PROBLEM:
Repeat all the lines below exactly, but omit the pictures.

RECORDS FOR THIS EXERCISE Start Marker

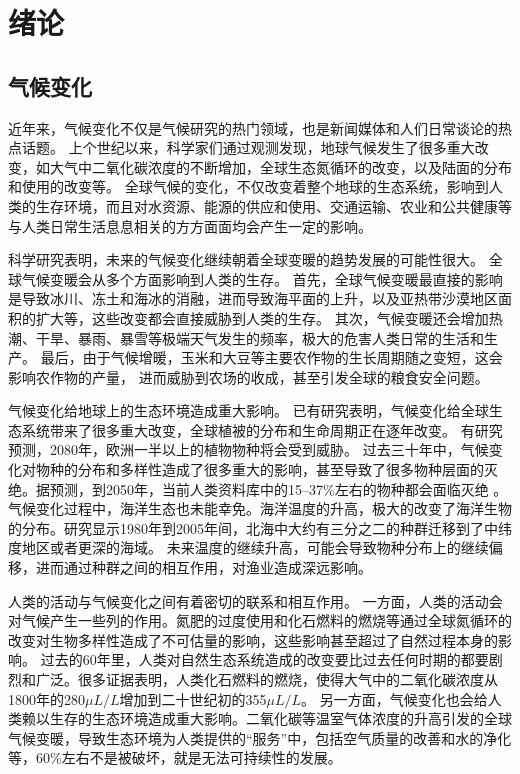 \chapter{绪论}
\label{cha:intro}

\section{气候变化}

近年来，气候变化不仅是气候研究的热门领域，也是新闻媒体和人们日常谈论的热点话题。
上个世纪以来，科学家们通过观测发现，地球气候发生了很多重大改变，如大气中二氧化碳浓度的不断增加，全球生态氮循环的改变，以及陆面的分布和使用的改变等\cite{vitousek1994beyond}。
全球气候的变化，不仅改变着整个地球的生态系统，影响到人类的生存环境，而且对水资源、能源的供应和使用、交通运输、农业和公共健康等与人类日常生活息息相关的方方面面均会产生一定的影响\cite{karl2009global}。



科学研究表明，未来的气候变化继续朝着全球变暖的趋势发展的可能性很大\cite{solomon2007climate,stocker2013ipcc}。
全球气候变暖会从多个方面影响到人类的生存。
首先，全球气候变暖最直接的影响是导致冰川、冻土和海冰的消融，进而导致海平面的上升，以及亚热带沙漠地区面积的扩大等，这些改变都会直接威胁到人类的生存\cite{stocker2013ipcc}。
其次，气候变暖还会增加热潮、干旱、暴雨、暴雪等极端天气发生的频率，极大的危害人类日常的生活和生产\cite{solomon2007climate}。
最后，由于气候增暖，玉米和大豆等主要农作物的生长周期随之变短，这会影响农作物的产量， 进而威胁到农场的收成，甚至引发全球的粮食安全问题\cite{battisti2009historical,adams1990global,smith1989potential}。 


气候变化给地球上的生态环境造成重大影响。
已有研究表明，气候变化给全球生态系统带来了很多重大改变，全球植被的分布和生命周期正在逐年改变\cite{parmesan2003globally}。 
有研究预测，2080年，欧洲一半以上的植物物种将会受到威胁\cite{thuiller2005climate}。
过去三十年中，气候变化对物种的分布和多样性造成了很多重大的影响，甚至导致了很多物种层面的灭绝。据预测，到2050年，当前人类资料库中的15–37\%左右的物种都会面临灭绝 \cite{thomas2004extinction} 。
气候变化过程中，海洋生态也未能幸免。海洋温度的升高，极大的改变了海洋生物的分布。研究显示1980年到2005年间，北海中大约有三分之二的种群迁移到了中纬度地区或者更深的海域\cite{perry2005climate}。
未来温度的继续升高，可能会导致物种分布上的继续偏移，进而通过种群之间的相互作用，对渔业造成深远影响。

人类的活动与气候变化之间有着密切的联系和相互作用。
一方面，人类的活动会对气候产生一些列的作用。氮肥的过度使用和化石燃料的燃烧等通过全球氮循环的改变对生物多样性造成了不可估量的影响，这些影响甚至超过了自然过程本身的影响。
过去的60年里，人类对自然生态系统造成的改变要比过去任何时期的都要剧烈和广泛。很多证据表明，人类化石燃料的燃烧，使得大气中的二氧化碳浓度从1800年的280$\mu L/L$增加到二十世纪初的355$\mu L/L$\cite{vitousek1994beyond}。
另一方面，气候变化也会给人类赖以生存的生态环境造成重大影响。二氧化碳等温室气体浓度的升高引发的全球气候变暖，导致生态环境为人类提供的“服务”中，包括空气质量的改善和水的净化等，60\%左右不是被破坏，就是无法可持续性的发展\cite{assessment2005ecosystems}。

RECORDS FOR THIS EXERCISE End Marker

SOLUTION FOR THIS TASK:
 \chapter{绪论}
\label{cha:intro}

\section{气候变化}

近年来，气候变化不仅是气候研究的热门领域，也是新闻媒体和人们日常谈论的热点话题。
上个世纪以来，科学家们通过观测发现，地球气候发生了很多重大改变，如大气中二氧化碳浓度的不断增加，全球生态氮循环的改变，以及陆面的分布和使用的改变等\cite{vitousek1994beyond}。
全球气候的变化，不仅改变着整个地球的生态系统，影响到人类的生存环境，而且对水资源、能源的供应和使用、交通运输、农业和公共健康等与人类日常生活息息相关的方方面面均会产生一定的影响\cite{karl2009global}。



科学研究表明，未来的气候变化继续朝着全球变暖的趋势发展的可能性很大\cite{solomon2007climate,stocker2013ipcc}。
全球气候变暖会从多个方面影响到人类的生存。
首先，全球气候变暖最直接的影响是导致冰川、冻土和海冰的消融，进而导致海平面的上升，以及亚热带沙漠地区面积的扩大等，这些改变都会直接威胁到人类的生存\cite{stocker2013ipcc}。
其次，气候变暖还会增加热潮、干旱、暴雨、暴雪等极端天气发生的频率，极大的危害人类日常的生活和生产\cite{solomon2007climate}。
最后，由于气候增暖，玉米和大豆等主要农作物的生长周期随之变短，这会影响农作物的产量， 进而威胁到农场的收成，甚至引发全球的粮食安全问题\cite{battisti2009historical,adams1990global,smith1989potential}。 


气候变化给地球上的生态环境造成重大影响。
已有研究表明，气候变化给全球生态系统带来了很多重大改变，全球植被的分布和生命周期正在逐年改变\cite{parmesan2003globally}。 
有研究预测，2080年，欧洲一半以上的植物物种将会受到威胁\cite{thuiller2005climate}。
过去三十年中，气候变化对物种的分布和多样性造成了很多重大的影响，甚至导致了很多物种层面的灭绝。据预测，到2050年，当前人类资料库中的15–37\%左右的物种都会面临灭绝 \cite{thomas2004extinction} 。
气候变化过程中，海洋生态也未能幸免。海洋温度的升高，极大的改变了海洋生物的分布。研究显示1980年到2005年间，北海中大约有三分之二的种群迁移到了中纬度地区或者更深的海域\cite{perry2005climate}。
未来温度的继续升高，可能会导致物种分布上的继续偏移，进而通过种群之间的相互作用，对渔业造成深远影响。

人类的活动与气候变化之间有着密切的联系和相互作用。
一方面，人类的活动会对气候产生一些列的作用。氮肥的过度使用和化石燃料的燃烧等通过全球氮循环的改变对生物多样性造成了不可估量的影响，这些影响甚至超过了自然过程本身的影响。
过去的60年里，人类对自然生态系统造成的改变要比过去任何时期的都要剧烈和广泛。很多证据表明，人类化石燃料的燃烧，使得大气中的二氧化碳浓度从1800年的280$\mu L/L$增加到二十世纪初的355$\mu L/L$\cite{vitousek1994beyond}。
另一方面，气候变化也会给人类赖以生存的生态环境造成重大影响。二氧化碳等温室气体浓度的升高引发的全球气候变暖，导致生态环境为人类提供的“服务”中，包括空气质量的改善和水的净化等，60\%左右不是被破坏，就是无法可持续性的发展\cite{assessment2005ecosystems}。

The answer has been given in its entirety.